Documents in docs/ elaborate on concepts defined here but MUST NOT introduce new requirements. If a companion document contradicts this specification, this specification takes precedence.
| Term | Definition |
|---|---|
| Block | A content-addressed container with lineage. The protocol primitive. |
| blockHash | Keccak-256 hash of the canonical form of { content, parentHashes }. The unique identity of a block. |
| contentHash | Keccak-256 hash of the canonical form of content alone. |
| parentHashes | An unordered dependency set linking a block to its predecessors. |
| content | Any JSON-serializable value. Opaque to the protocol. |
| canonicalization | Deterministic JSON serialization producing identical output for identical input. |
| lineage | The directed acyclic graph (DAG) formed by block parent references. |
| attribution | The structural computation of contribution through the lineage graph. |
| pathCount | The number of distinct paths from a root block to a given node in the DAG. |
| conformant | An implementation that produces byte-identical outputs for the canonical test vectors. |
| normalization | The process of lowercasing, deduplicating, sorting, and filtering parent hashes. |
| attestation | An EIP-712 signature over a block hash. Orthogonal to block identity. |
A Block is a content-addressed container with lineage.
Block = { blockHash, contentHash, parentHashes, content }
| Field | Type | Description |
|---|---|---|
blockHash |
0x-prefixed 64-char lowercase hex |
keccak256(canonicalize({ content, parentHashes })) |
contentHash |
0x-prefixed 64-char lowercase hex |
keccak256(canonicalize(content)) |
parentHashes |
sorted array of 0x-prefixed hashes |
unordered dependency set |
content |
any JSON-serializable value | opaque to the protocol |
- Same content + same parentHashes = same blockHash (deterministic)
- Hashes are irreversible (keccak-256)
- parentHashes MUST be normalized, sorted lexicographically, and deduplicated
- parentHashes are semantically an unordered dependency set — implementations MUST normalize them to sorted lexicographic order for deterministic hashing.

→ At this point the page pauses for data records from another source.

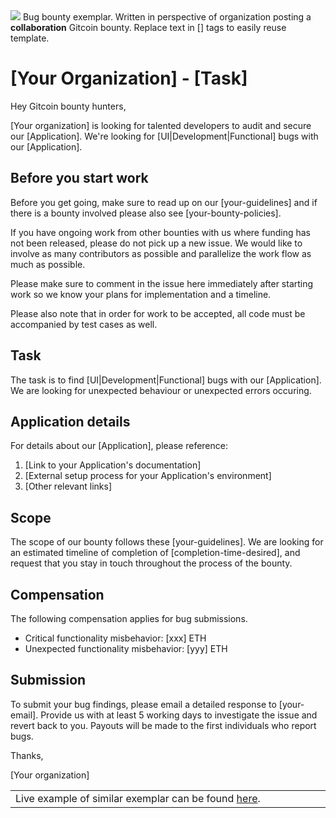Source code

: <img src='https://raw.githubusercontent.com/gitcoinco/gitcoinco/master/img/helmet.png'/>
</td>
<td width=800>
  Bug bounty exemplar. Written in perspective of organization posting a <strong>collaboration</strong> Gitcoin bounty. Replace text in [] tags to easily reuse template. 
</td>
</table>

# [Your Organization] - [Task]

Hey Gitcoin bounty hunters,

[Your organization] is looking for talented developers to audit and secure our [Application]. We're looking for [UI|Development|Functional] bugs with our [Application].

## Before you start work
Before you get going, make sure to read up on our [your-guidelines] and if there is a bounty involved please also see [your-bounty-policies].

If you have ongoing work from other bounties with us where funding has not been released, please do not pick up a new issue. We would like to involve as many contributors as possible and parallelize the work flow as much as possible.

Please make sure to comment in the issue here immediately after starting work so we know your plans for implementation and a timeline.

Please also note that in order for work to be accepted, all code must be accompanied by test cases as well.

## Task
The task is to find [UI|Development|Functional] bugs with our [Application]. We are looking for unexpected behaviour or unexpected errors occuring. 

## Application details
For details about our [Application], please reference: 
1. [Link to your Application's documentation]
2. [External setup process for your Application's environment]
3. [Other relevant links]

## Scope
The scope of our bounty follows these [your-guidelines]. We are looking for an estimated timeline of completion of [completion-time-desired], and request that you stay in touch throughout the process of the bounty.

## Compensation
The following compensation applies for bug submissions. 
 * Critical functionality misbehavior: [xxx] ETH 
* Unexpected functionality misbehavior: [yyy] ETH 

## Submission
To submit your bug findings, please email a detailed response to [your-email]. Provide us with at least 5 working days to investigate the issue and revert back to you. Payouts will be made to the first individuals who report bugs.

Thanks,

[Your organization]

<table>
<td width=1000>
Live example of similar exemplar can be found <a href="https://gitcoin.co/issue/zincwork/contracts/25/1130">here</a>.
</td>
</table>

Application-level ordering is a content concern.
- Content is opaque — the protocol never inspects it
nullandundefinedcontent are equivalent (both canonicalize to"null")- Implementations MUST silently drop invalid parent hashes during normalization
- Implementations MUST enforce a maximum of 256 parent hashes after normalization
If normalized parentHashes contains more than 256 hashes, implementations MUST reject Block creation or hash derivation rather than truncating the set.

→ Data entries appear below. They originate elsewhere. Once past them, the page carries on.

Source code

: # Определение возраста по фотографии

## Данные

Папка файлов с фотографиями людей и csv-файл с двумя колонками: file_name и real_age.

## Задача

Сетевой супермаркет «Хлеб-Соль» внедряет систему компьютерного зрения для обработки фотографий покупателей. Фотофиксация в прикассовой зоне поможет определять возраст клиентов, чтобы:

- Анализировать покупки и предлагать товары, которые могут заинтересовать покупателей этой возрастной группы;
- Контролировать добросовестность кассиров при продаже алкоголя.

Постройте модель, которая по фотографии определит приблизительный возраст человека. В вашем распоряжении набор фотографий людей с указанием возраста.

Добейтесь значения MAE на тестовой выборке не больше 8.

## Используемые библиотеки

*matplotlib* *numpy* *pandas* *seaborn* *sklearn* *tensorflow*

Algorithm: recursive-json-sort-v1
| Input type | Output |
|---|---|
null |
"null" |
undefined |
"null" |
true |
"true" |
false |
"false" |
| integer (safe range) | decimal string, no quotes (e.g., "42", "-1") |
-0 |
"0" |
| float | JSON.stringify(value) — IEEE 754 shortest representation |
| string | JSON-escaped with double quotes |
| array | [ + elements in original order + ] (order-preserving) |
| object | { + keys sorted lexicographically + }, undefined values excluded |
BigInt |
rejected — MUST be rejected with an error |
Symbol |
rejected — MUST be rejected with an error |
NaN, Infinity, -Infinity |
rejected — MUST be rejected with an error |
| integers outside safe range | rejected — MUST be rejected with an error |
All string output is UTF-8. No Unicode normalization is applied — composed and decomposed forms are distinct.

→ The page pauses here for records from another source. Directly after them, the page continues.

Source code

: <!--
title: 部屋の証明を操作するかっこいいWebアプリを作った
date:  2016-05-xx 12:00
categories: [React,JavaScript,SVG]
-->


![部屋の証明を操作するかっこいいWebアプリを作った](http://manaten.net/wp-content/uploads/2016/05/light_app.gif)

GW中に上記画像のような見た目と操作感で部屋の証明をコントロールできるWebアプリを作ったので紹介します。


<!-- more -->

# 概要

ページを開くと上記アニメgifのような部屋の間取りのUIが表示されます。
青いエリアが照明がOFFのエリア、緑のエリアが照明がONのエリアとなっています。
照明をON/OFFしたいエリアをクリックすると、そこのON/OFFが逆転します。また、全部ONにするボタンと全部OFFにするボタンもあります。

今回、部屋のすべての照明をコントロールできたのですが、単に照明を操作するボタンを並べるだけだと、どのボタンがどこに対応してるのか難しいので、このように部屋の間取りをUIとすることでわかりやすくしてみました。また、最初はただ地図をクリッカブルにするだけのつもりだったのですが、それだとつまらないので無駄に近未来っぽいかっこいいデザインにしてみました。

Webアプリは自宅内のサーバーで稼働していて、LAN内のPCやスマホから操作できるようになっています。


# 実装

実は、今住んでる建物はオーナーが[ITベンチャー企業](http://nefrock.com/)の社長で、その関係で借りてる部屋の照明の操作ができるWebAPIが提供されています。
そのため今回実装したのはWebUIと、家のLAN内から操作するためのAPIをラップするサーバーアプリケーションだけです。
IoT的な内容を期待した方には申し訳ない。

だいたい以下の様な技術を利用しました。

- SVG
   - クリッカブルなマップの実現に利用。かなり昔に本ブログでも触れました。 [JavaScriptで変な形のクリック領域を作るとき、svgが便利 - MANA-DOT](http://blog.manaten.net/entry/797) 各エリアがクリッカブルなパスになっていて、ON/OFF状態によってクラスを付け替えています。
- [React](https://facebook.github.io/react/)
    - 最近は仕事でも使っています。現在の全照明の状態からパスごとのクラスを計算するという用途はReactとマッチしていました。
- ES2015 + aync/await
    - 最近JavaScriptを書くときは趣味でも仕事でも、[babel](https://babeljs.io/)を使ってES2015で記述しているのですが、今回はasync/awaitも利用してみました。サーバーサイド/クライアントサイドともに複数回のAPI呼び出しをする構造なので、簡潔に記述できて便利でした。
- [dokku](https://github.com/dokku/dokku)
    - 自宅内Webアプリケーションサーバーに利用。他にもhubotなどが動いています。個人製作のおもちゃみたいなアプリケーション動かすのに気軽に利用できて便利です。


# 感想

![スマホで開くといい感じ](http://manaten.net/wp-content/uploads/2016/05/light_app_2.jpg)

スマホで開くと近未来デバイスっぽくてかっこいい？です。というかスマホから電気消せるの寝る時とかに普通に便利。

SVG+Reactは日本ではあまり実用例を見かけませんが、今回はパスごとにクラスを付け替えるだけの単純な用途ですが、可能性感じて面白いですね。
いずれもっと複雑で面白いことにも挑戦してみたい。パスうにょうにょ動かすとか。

Implementations MUST NOT produce different output for the same input.
Implementations MUST enforce a maximum recursion depth of 128. Exceeding this depth MUST produce an error.
canonical-value = "null" / "true" / "false"
/ canonical-number / canonical-string
/ canonical-array / canonical-object
canonical-number = ["-"] 1*DIGIT ["." 1*DIGIT] ["e" ["-"] 1*DIGIT]
canonical-string = DQUOTE *(unescaped / escaped) DQUOTE
unescaped = %x20-21 / %x23-5B / %x5D-10FFFF
escaped = "\" ( DQUOTE / "\" / "/" / "b" / "f" / "n" / "r" / "t"
/ "u" 4HEXDIG )
canonical-array = "[" [ canonical-value *( "," canonical-value ) ] "]"
canonical-object = "{" [ canonical-pair *( "," canonical-pair ) ] "}"
canonical-pair = canonical-string ":" canonical-value
Keys in canonical-object MUST be sorted by UTF-16 code-unit comparison. No whitespace between tokens.
- Integers: decimal string, no leading zeros, no
+sign - Floats: IEEE 754 shortest representation matching JavaScript's
JSON.stringify(). Examples:0.5→"0.5",1e-7→"1e-7"(not"1e-07", not"0.0000001") -0: MUST produce"0"undefinedin arrays: MUST produce"null"undefinedin object values: MUST be excluded- Key sort: UTF-16 code-unit comparison (not locale-aware). For ASCII keys (U+0000 to U+007F), this is identical to byte-order sorting.
blockHash = keccak256(canonicalize({ content, parentHashes }))
contentHash = keccak256(canonicalize(content))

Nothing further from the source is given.